## WORKING DATA
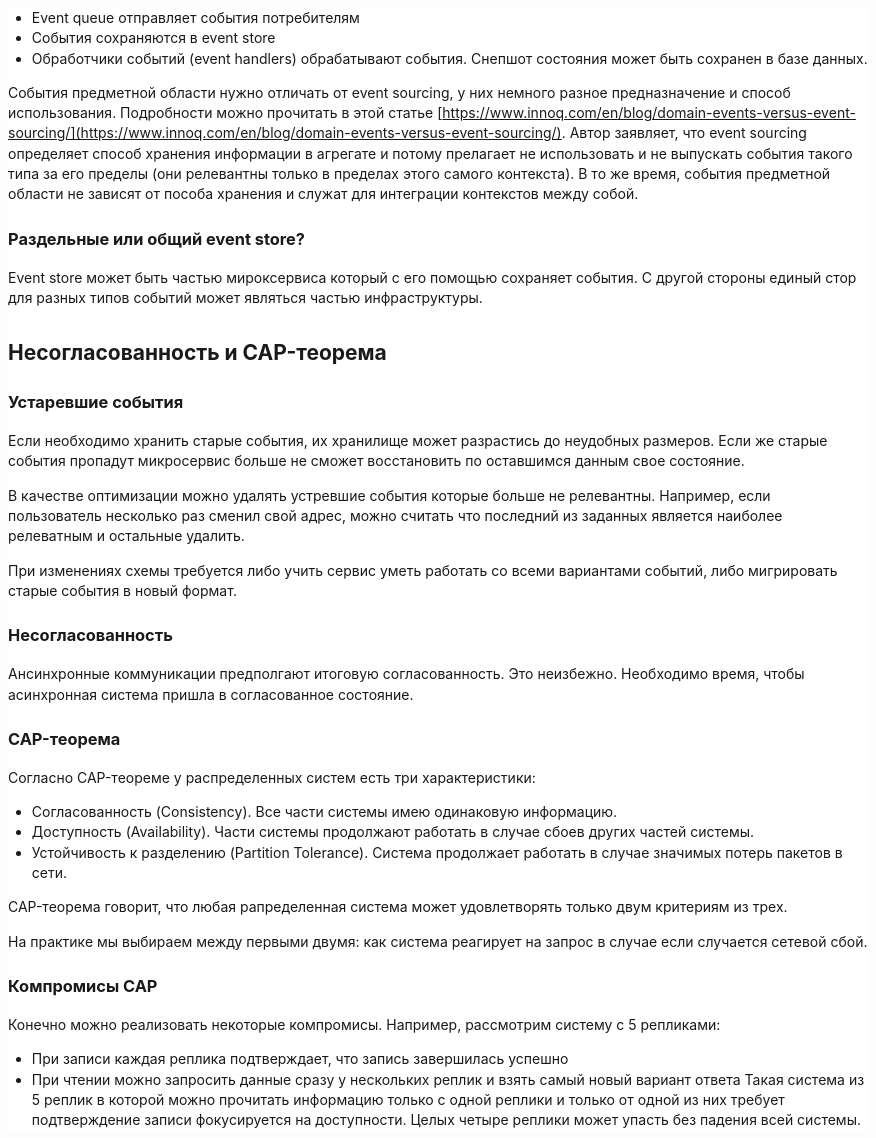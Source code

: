 - Event queue отправляет события потребителям
- События сохраняются в event store
- Обработчики событий (event handlers) обрабатывают события. Снепшот состояния может быть сохранен в базе данных.

События предметной области нужно отличать от event sourcing, у них немного разное предназначение и способ использования. Подробности можно прочитать в этой статье [https://www.innoq.com/en/blog/domain-events-versus-event-sourcing/](https://www.innoq.com/en/blog/domain-events-versus-event-sourcing/). Автор заявляет, что event sourcing определяет способ хранения информации в агрегате и потому прелагает не использовать и не выпускать события такого типа за его пределы (они релевантны только в пределах этого самого контекста). В то же время, события предметной области не зависят от пособа хранения и служат для интеграции контекстов между собой.

### Раздельные или общий event store?
Event store может быть частью мироксервиса который с его помощью сохраняет события. С другой стороны единый стор для разных типов событий может являться частью инфраструктуры.

## Несогласованность и CAP-теорема
### Устаревшие события
Если необходимо хранить старые события, их хранилище может разрастись до неудобных размеров. Если же старые события пропадут микросервис больше не сможет восстановить по оставшимся данным свое состояние.

В качестве оптимизации можно удалять устревшие события которые больше не релевантны. Например, если пользователь несколько раз сменил свой адрес, можно считать что последний из заданных является наиболее релеватным и остальные удалить.

При изменениях схемы требуется либо учить сервис уметь работать со всеми вариантами событий, либо мигрировать старые события в новый формат.

### Несогласованность
Ансинхронные коммуникации предполгают итоговую согласованность. Это неизбежно. Необходимо время, чтобы асинхронная система пришла в согласованное состояние.

### CAP-теорема
Согласно CAP-теореме у распределенных систем есть три характеристики:
- Согласованность (Consistency). Все части системы имею одинаковую информацию.
- Доступность (Availability). Части системы продолжают работать в случае сбоев других частей системы.
- Устойчивость к разделению (Partition Tolerance). Система продолжает работать в случае значимых потерь пакетов в сети.

CAP-теорема говорит, что любая рапределенная система может удовлетворять только двум критериям из трех.

На практике мы выбираем между первыми двумя: как система реагирует на запрос в случае если случается сетевой сбой.

### Компромисы CAP
Конечно можно реализовать некоторые компромисы. Например, рассмотрим систему с 5 репликами:
- При записи каждая реплика подтверждает, что запись завершилась успешно
- При чтении можно запросить данные сразу у нескольких реплик и взять самый новый вариант ответа
Такая система из 5 реплик в которой можно прочитать информацию только с одной реплики и только от одной из них требует подтверждение записи фокусируется на доступности. Целых четыре реплики может упасть без падения всей системы.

## EXERCISE
Keep both end lines and retype everything in the records above from the line containing "Согласно CAP-теореме у" through the line containing "- При записи", exactly, with nothing else.

## TASK RESULT
Согласно CAP-теореме у распределенных систем есть три характеристики:
- Согласованность (Consistency). Все части системы имею одинаковую информацию.
- Доступность (Availability). Части системы продолжают работать в случае сбоев других частей системы.
- Устойчивость к разделению (Partition Tolerance). Система продолжает работать в случае значимых потерь пакетов в сети.

CAP-теорема говорит, что любая рапределенная система может удовлетворять только двум критериям из трех.

На практике мы выбираем между первыми двумя: как система реагирует на запрос в случае если случается сетевой сбой.

### Компромисы CAP
Конечно можно реализовать некоторые компромисы. Например, рассмотрим систему с 5 репликами:
- При записи каждая реплика подтверждает, что запись завершилась успешно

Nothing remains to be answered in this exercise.